Lines from the opening of the material through the line containing "- 支持文件上传或 base64 编码的图片数据" must be duplicated word for word. Pictures are not.

========

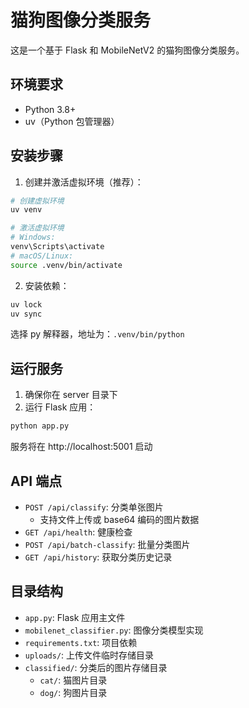 # 猫狗图像分类服务

这是一个基于 Flask 和 MobileNetV2 的猫狗图像分类服务。

## 环境要求

- Python 3.8+
- uv（Python 包管理器）

## 安装步骤

1. 创建并激活虚拟环境（推荐）：

```bash
# 创建虚拟环境
uv venv

# 激活虚拟环境
# Windows:
venv\Scripts\activate
# macOS/Linux:
source .venv/bin/activate
```

2. 安装依赖：

```bash
uv lock
uv sync
```

选择 py 解释器，地址为：`.venv/bin/python`

## 运行服务

1. 确保你在 server 目录下
2. 运行 Flask 应用：

```bash
python app.py
```

服务将在 http://localhost:5001 启动

## API 端点

- `POST /api/classify`: 分类单张图片
  - 支持文件上传或 base64 编码的图片数据
- `GET /api/health`: 健康检查
- `POST /api/batch-classify`: 批量分类图片
- `GET /api/history`: 获取分类历史记录

## 目录结构

- `app.py`: Flask 应用主文件
- `mobilenet_classifier.py`: 图像分类模型实现
- `requirements.txt`: 项目依赖
- `uploads/`: 上传文件临时存储目录
- `classified/`: 分类后的图片存储目录
  - `cat/`: 猫图片目录
  - `dog/`: 狗图片目录
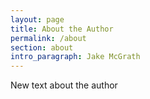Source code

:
```yaml
---
layout: page
title: About the Author
permalink: /about
section: about
intro_paragraph: Jake McGrath
---
```

New text about the author
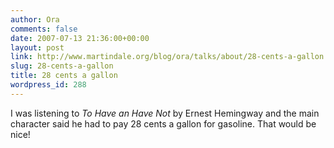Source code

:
 ```yaml
---
author: Ora
comments: false
date: 2007-07-13 21:36:00+00:00
layout: post
link: http://www.martindale.org/blog/ora/talks/about/28-cents-a-gallon
slug: 28-cents-a-gallon
title: 28 cents a gallon
wordpress_id: 288
---
```


I was listening to _To Have an Have Not_ by Ernest Hemingway and the main character said he had to pay 28 cents a gallon for gasoline. That would be nice!
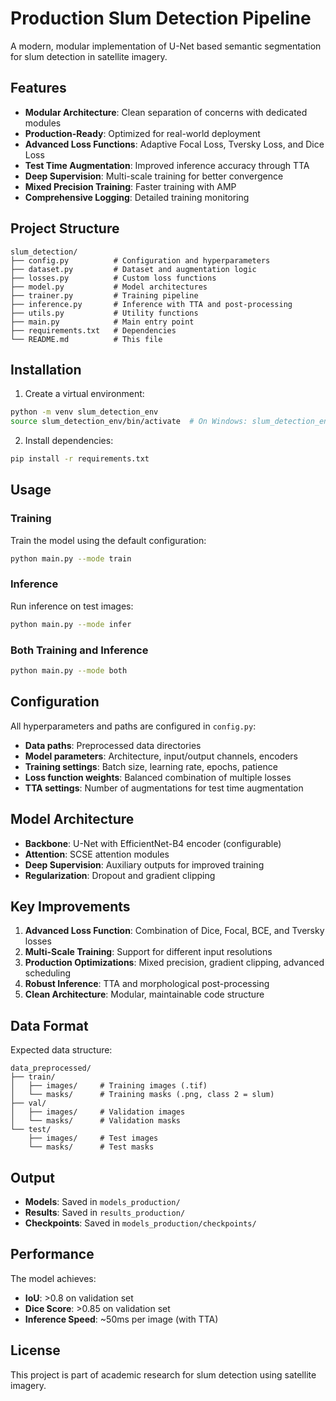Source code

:# Production Slum Detection Pipeline

A modern, modular implementation of U-Net based semantic segmentation for slum detection in satellite imagery.

## Features

- **Modular Architecture**: Clean separation of concerns with dedicated modules
- **Production-Ready**: Optimized for real-world deployment
- **Advanced Loss Functions**: Adaptive Focal Loss, Tversky Loss, and Dice Loss
- **Test Time Augmentation**: Improved inference accuracy through TTA
- **Deep Supervision**: Multi-scale training for better convergence
- **Mixed Precision Training**: Faster training with AMP
- **Comprehensive Logging**: Detailed training monitoring

## Project Structure

```
slum_detection/
├── config.py          # Configuration and hyperparameters
├── dataset.py         # Dataset and augmentation logic
├── losses.py          # Custom loss functions
├── model.py           # Model architectures
├── trainer.py         # Training pipeline
├── inference.py       # Inference with TTA and post-processing
├── utils.py           # Utility functions
├── main.py            # Main entry point
├── requirements.txt   # Dependencies
└── README.md          # This file
```

## Installation

1. Create a virtual environment:
```bash
python -m venv slum_detection_env
source slum_detection_env/bin/activate  # On Windows: slum_detection_env\Scripts\activate
```

2. Install dependencies:
```bash
pip install -r requirements.txt
```

## Usage

### Training

Train the model using the default configuration:
```bash
python main.py --mode train
```

### Inference

Run inference on test images:
```bash
python main.py --mode infer
```

### Both Training and Inference

```bash
python main.py --mode both
```

## Configuration

All hyperparameters and paths are configured in `config.py`:

- **Data paths**: Preprocessed data directories
- **Model parameters**: Architecture, input/output channels, encoders
- **Training settings**: Batch size, learning rate, epochs, patience
- **Loss function weights**: Balanced combination of multiple losses
- **TTA settings**: Number of augmentations for test time augmentation

## Model Architecture

- **Backbone**: U-Net with EfficientNet-B4 encoder (configurable)
- **Attention**: SCSE attention modules
- **Deep Supervision**: Auxiliary outputs for improved training
- **Regularization**: Dropout and gradient clipping

## Key Improvements

1. **Advanced Loss Function**: Combination of Dice, Focal, BCE, and Tversky losses
2. **Multi-Scale Training**: Support for different input resolutions
3. **Production Optimizations**: Mixed precision, gradient clipping, advanced scheduling
4. **Robust Inference**: TTA and morphological post-processing
5. **Clean Architecture**: Modular, maintainable code structure

## Data Format

Expected data structure:
```
data_preprocessed/
├── train/
│   ├── images/     # Training images (.tif)
│   └── masks/      # Training masks (.png, class 2 = slum)
├── val/
│   ├── images/     # Validation images
│   └── masks/      # Validation masks
└── test/
    ├── images/     # Test images
    └── masks/      # Test masks
```

## Output

- **Models**: Saved in `models_production/`
- **Results**: Saved in `results_production/`
- **Checkpoints**: Saved in `models_production/checkpoints/`

## Performance

The model achieves:
- **IoU**: >0.8 on validation set
- **Dice Score**: >0.85 on validation set
- **Inference Speed**: ~50ms per image (with TTA)

## License

This project is part of academic research for slum detection using satellite imagery.
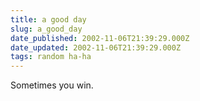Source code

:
 ```yaml
---
title: a good day
slug: a_good_day
date_published: 2002-11-06T21:39:29.000Z
date_updated: 2002-11-06T21:39:29.000Z
tags: random ha-ha
---
```


Sometimes you win.
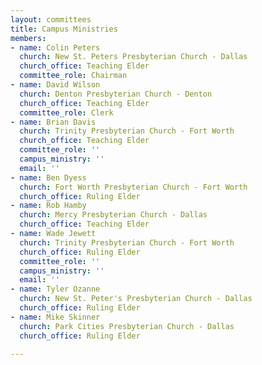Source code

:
 ```yaml
---
layout: committees
title: Campus Ministries
members:
- name: Colin Peters
  church: New St. Peters Presbyterian Church - Dallas
  church_office: Teaching Elder
  committee_role: Chairman
- name: David Wilson
  church: Denton Presbyterian Church - Denton
  church_office: Teaching Elder
  committee_role: Clerk
- name: Brian Davis
  church: Trinity Presbyterian Church - Fort Worth
  church_office: Teaching Elder
  committee_role: ''
  campus_ministry: ''
  email: ''
- name: Ben Dyess
  church: Fort Worth Presbyterian Church - Fort Worth
  church_office: Ruling Elder
- name: Rob Hamby
  church: Mercy Presbyterian Church - Dallas
  church_office: Teaching Elder
- name: Wade Jewett
  church: Trinity Presbyterian Church - Fort Worth
  church_office: Ruling Elder
  committee_role: ''
  campus_ministry: ''
  email: ''
- name: Tyler Ozanne
  church: New St. Peter's Presbyterian Church - Dallas
  church_office: Ruling Elder
- name: Mike Skinner
  church: Park Cities Presbyterian Church - Dallas
  church_office: Ruling Elder

---
```

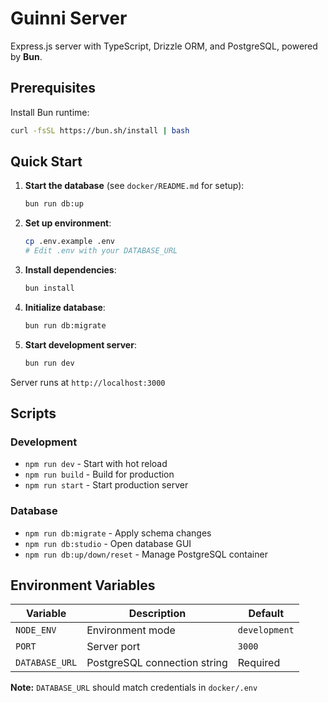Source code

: # Guinni Server

Express.js server with TypeScript, Drizzle ORM, and PostgreSQL, powered by
**Bun**.

## Prerequisites

Install Bun runtime:

```bash
curl -fsSL https://bun.sh/install | bash
```

## Quick Start

1. **Start the database** (see `docker/README.md` for setup):

   ```bash
   bun run db:up
   ```

2. **Set up environment**:

   ```bash
   cp .env.example .env
   # Edit .env with your DATABASE_URL
   ```

3. **Install dependencies**:

   ```bash
   bun install
   ```

4. **Initialize database**:

   ```bash
   bun run db:migrate
   ```

5. **Start development server**:

   ```bash
   bun run dev
   ```

Server runs at `http://localhost:3000`

## Scripts

### Development

- `npm run dev` - Start with hot reload
- `npm run build` - Build for production
- `npm run start` - Start production server

### Database

- `npm run db:migrate` - Apply schema changes
- `npm run db:studio` - Open database GUI
- `npm run db:up/down/reset` - Manage PostgreSQL container

## Environment Variables

| Variable       | Description                  | Default       |
| -------------- | ---------------------------- | ------------- |
| `NODE_ENV`     | Environment mode             | `development` |
| `PORT`         | Server port                  | `3000`        |
| `DATABASE_URL` | PostgreSQL connection string | Required      |

**Note:** `DATABASE_URL` should match credentials in `docker/.env`
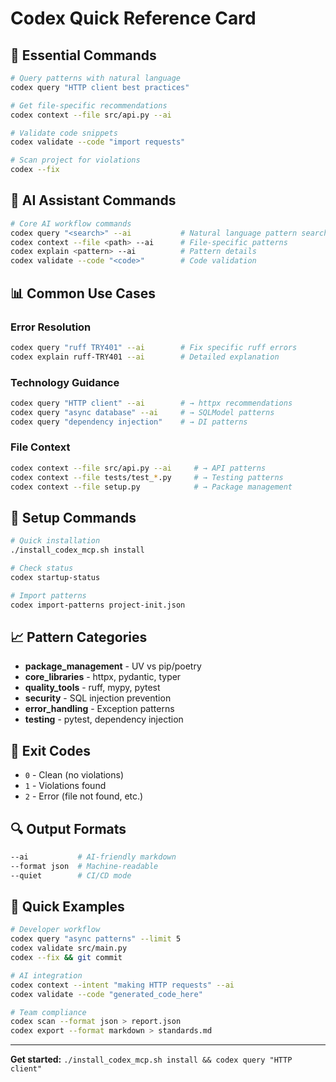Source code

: # Codex Quick Reference Card

## 🚀 Essential Commands

```bash
# Query patterns with natural language
codex query "HTTP client best practices"

# Get file-specific recommendations  
codex context --file src/api.py --ai

# Validate code snippets
codex validate --code "import requests"

# Scan project for violations
codex --fix
```

## 🤖 AI Assistant Commands

```bash
# Core AI workflow commands
codex query "<search>" --ai           # Natural language pattern search
codex context --file <path> --ai      # File-specific patterns
codex explain <pattern> --ai          # Pattern details
codex validate --code "<code>"        # Code validation
```

## 📊 Common Use Cases

### Error Resolution
```bash
codex query "ruff TRY401" --ai        # Fix specific ruff errors
codex explain ruff-TRY401 --ai        # Detailed explanation
```

### Technology Guidance
```bash
codex query "HTTP client" --ai        # → httpx recommendations
codex query "async database" --ai     # → SQLModel patterns
codex query "dependency injection"    # → DI patterns
```

### File Context
```bash
codex context --file src/api.py --ai     # → API patterns
codex context --file tests/test_*.py     # → Testing patterns
codex context --file setup.py            # → Package management
```

## 🔧 Setup Commands

```bash
# Quick installation
./install_codex_mcp.sh install

# Check status
codex startup-status

# Import patterns
codex import-patterns project-init.json
```

## 📈 Pattern Categories

- **package_management** - UV vs pip/poetry
- **core_libraries** - httpx, pydantic, typer
- **quality_tools** - ruff, mypy, pytest
- **security** - SQL injection prevention
- **error_handling** - Exception patterns
- **testing** - pytest, dependency injection

## 🎯 Exit Codes

- `0` - Clean (no violations)
- `1` - Violations found  
- `2` - Error (file not found, etc.)

## 🔍 Output Formats

```bash
--ai           # AI-friendly markdown
--format json  # Machine-readable
--quiet        # CI/CD mode
```

## 📱 Quick Examples

```bash
# Developer workflow
codex query "async patterns" --limit 5
codex validate src/main.py
codex --fix && git commit

# AI integration
codex context --intent "making HTTP requests" --ai
codex validate --code "generated_code_here"

# Team compliance
codex scan --format json > report.json
codex export --format markdown > standards.md
```

---
**Get started:** `./install_codex_mcp.sh install && codex query "HTTP client"`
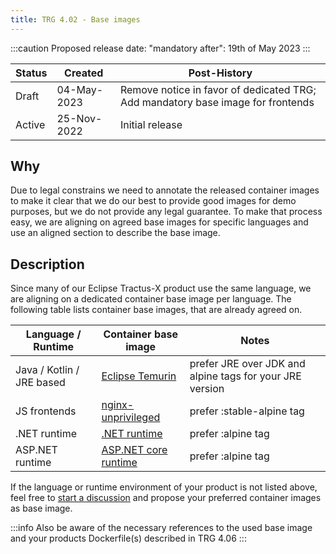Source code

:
 ```yaml
---
title: TRG 4.02 - Base images
---
```


:::caution
Proposed release date: "mandatory after": 19th of May 2023
:::

| Status | Created     | Post-History                                                                    |
|--------|-------------|---------------------------------------------------------------------------------|
| Draft  | 04-May-2023 | Remove notice in favor of dedicated TRG; Add mandatory base image for frontends |
| Active | 25-Nov-2022 | Initial release                                                                 |

## Why

Due to legal constrains we need to annotate the released container images to make it clear that we do our best to provide good images for demo purposes,
but we do not provide any legal guarantee. To make that process easy, we are aligning on agreed base images for specific
languages and use an aligned section to describe the base image.

## Description

Since many of our Eclipse Tractus-X product use the same language, we are aligning on a dedicated container base image
per language.
The following table lists container base images, that are already agreed on.

| Language / Runtime        | Container base image                                                       | Notes                                                    |
|---------------------------|----------------------------------------------------------------------------|----------------------------------------------------------|
| Java / Kotlin / JRE based | [Eclipse Temurin](https://hub.docker.com/_/eclipse-temurin)                | prefer JRE over JDK and alpine tags for your JRE version |
| JS frontends              | [nginx-unprivileged](https://hub.docker.com/r/nginxinc/nginx-unprivileged) | prefer :stable-alpine tag                                |
| .NET runtime              | [.NET runtime](https://hub.docker.com/_/microsoft-dotnet-runtime)          | prefer :alpine tag                                       |                                                          |
| ASP.NET runtime           | [ASP.NET core runtime](https://hub.docker.com/_/microsoft-dotnet-aspnet)   | prefer :alpine tag                                       |

If the language or runtime environment of your product is not listed above, feel free to [start a discussion](https://github.com/eclipse-tractusx/sig-infra/discussions)
and propose your preferred container images as base image.

:::info
Also be aware of the necessary references to the used base image and your products Dockerfile(s) described in TRG 4.06
:::
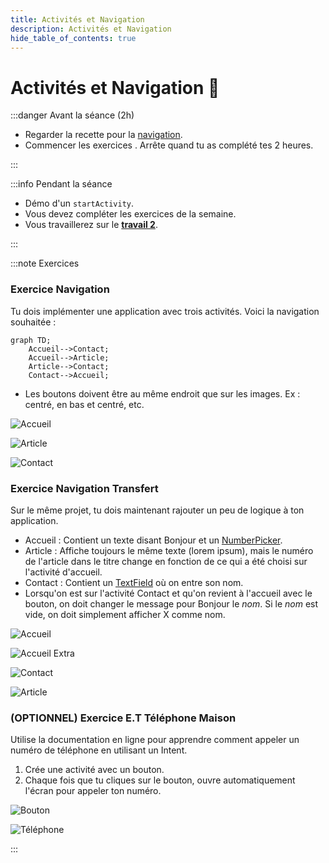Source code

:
 ```yaml
---
title: Activités et Navigation
description: Activités et Navigation
hide_table_of_contents: true
---
```


# Activités et Navigation 🧭

<Row>

<Column>

:::danger Avant la séance (2h)


- Regarder la recette pour la [navigation](../02-recettes/activite-navigation.mdx).
- Commencer les exercices . Arrête quand tu as complété tes 2 heures.

:::

</Column>

<Column>

:::info Pendant la séance

- Démo d'un `startActivity`.
- Vous devez compléter les exercices de la semaine.
- Vous travaillerez sur le **[travail 2](../tp/tp2)**.

:::

</Column>

</Row>

:::note Exercices

### Exercice Navigation

<Row>

<Column>

Tu dois implémenter une application avec trois activités. Voici la navigation souhaitée :

```mermaid
graph TD;
    Accueil-->Contact;
    Accueil-->Article;
    Article-->Contact;
    Contact-->Accueil;
```

- Les boutons doivent être au même endroit que sur les images. Ex : centré, en bas et centré, etc.

</Column>

<Column>

![Accueil](_6.2-activites/navigation_accueil.png)

</Column>

<Column>

![Article](_6.2-activites/navigation_article.png)

</Column>

<Column>

![Contact](_6.2-activites/navigation_contact.png)

</Column>

</Row>

### Exercice Navigation Transfert

Sur le même projet, tu dois maintenant rajouter un peu de logique à ton application.

- Accueil : Contient un texte disant Bonjour et un [NumberPicker](https://developer.android.com/reference/kotlin/android/widget/NumberPicker).
- Article : Affiche toujours le même texte (lorem ipsum), mais le numéro de l'article dans le titre change en fonction de ce qui a été choisi sur l'activité d'accueil.
- Contact : Contient un [TextField](https://m3.material.io/components/text-fields/overview) où on entre son nom.
- Lorsqu'on est sur l'activité Contact et qu'on revient à l'accueil avec le bouton, on doit changer le message pour Bonjour le _nom_. Si le _nom_ est vide, on doit simplement afficher X comme nom.

<Row>

<Column>

![Accueil](_6.2-activites/navigation_transfert_accueil.png)

</Column>

<Column>

![Accueil Extra](_6.2-activites/navigation_transfert_accueil_extra.png)

</Column>

<Column>

![Contact](_6.2-activites/navigation_transfert_contact.png)

</Column>

<Column>

![Article](_6.2-activites/navigation_transfert_article.png)

</Column>

</Row>

### (OPTIONNEL) Exercice E.T Téléphone Maison

<Row>

<Column>

Utilise la documentation en ligne pour apprendre comment appeler un numéro de téléphone en utilisant un Intent.

1. Crée une activité avec un bouton.
2. Chaque fois que tu cliques sur le bouton, ouvre automatiquement l'écran pour appeler ton numéro.

</Column>

<Column>

![Bouton](_6.2-activites/itty_telephone_maison_bouton.png)

</Column>

<Column>

![Téléphone](_6.2-activites/itty_telephone_maison_telephone.png)

</Column>

</Row>

:::

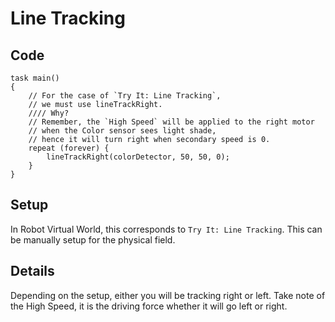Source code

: # Line Tracking

## Code
```
task main()
{
	// For the case of `Try It: Line Tracking`,
	// we must use lineTrackRight.
	//// Why?
	// Remember, the `High Speed` will be applied to the right motor
	// when the Color sensor sees light shade,
	// hence it will turn right when secondary speed is 0.
	repeat (forever) {
		lineTrackRight(colorDetector, 50, 50, 0);
	}
}
```

## Setup
In Robot Virtual World, this corresponds to `Try It: Line Tracking`.
This can be manually setup for the physical field.

## Details
Depending on the setup, either you will be tracking right or left.
Take note of the High Speed, it is the driving force whether it will
go left or right.
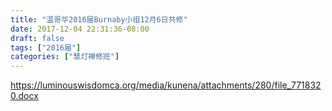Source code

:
 ```yaml
---
title: "温哥华2016届Burnaby小组12月6日共修"
date: 2017-12-04 22:31:36-08:00
draft: false
tags: ["2016届"]
categories: ["慧灯禅修班"]
---
```

https://luminouswisdomca.org/media/kunena/attachments/280/file_7718320.docx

========

=== Answer space ===
 # 猫狗图像分类服务

这是一个基于 Flask 和 MobileNetV2 的猫狗图像分类服务。

## 环境要求

- Python 3.8+
- uv（Python 包管理器）

## 安装步骤

1. 创建并激活虚拟环境（推荐）：

```bash
# 创建虚拟环境
uv venv

# 激活虚拟环境
# Windows:
venv\Scripts\activate
# macOS/Linux:
source .venv/bin/activate
```

2. 安装依赖：

```bash
uv lock
uv sync
```

选择 py 解释器，地址为：`.venv/bin/python`

## 运行服务

1. 确保你在 server 目录下
2. 运行 Flask 应用：

```bash
python app.py
```

服务将在 http://localhost:5001 启动

## API 端点

- `POST /api/classify`: 分类单张图片
  - 支持文件上传或 base64 编码的图片数据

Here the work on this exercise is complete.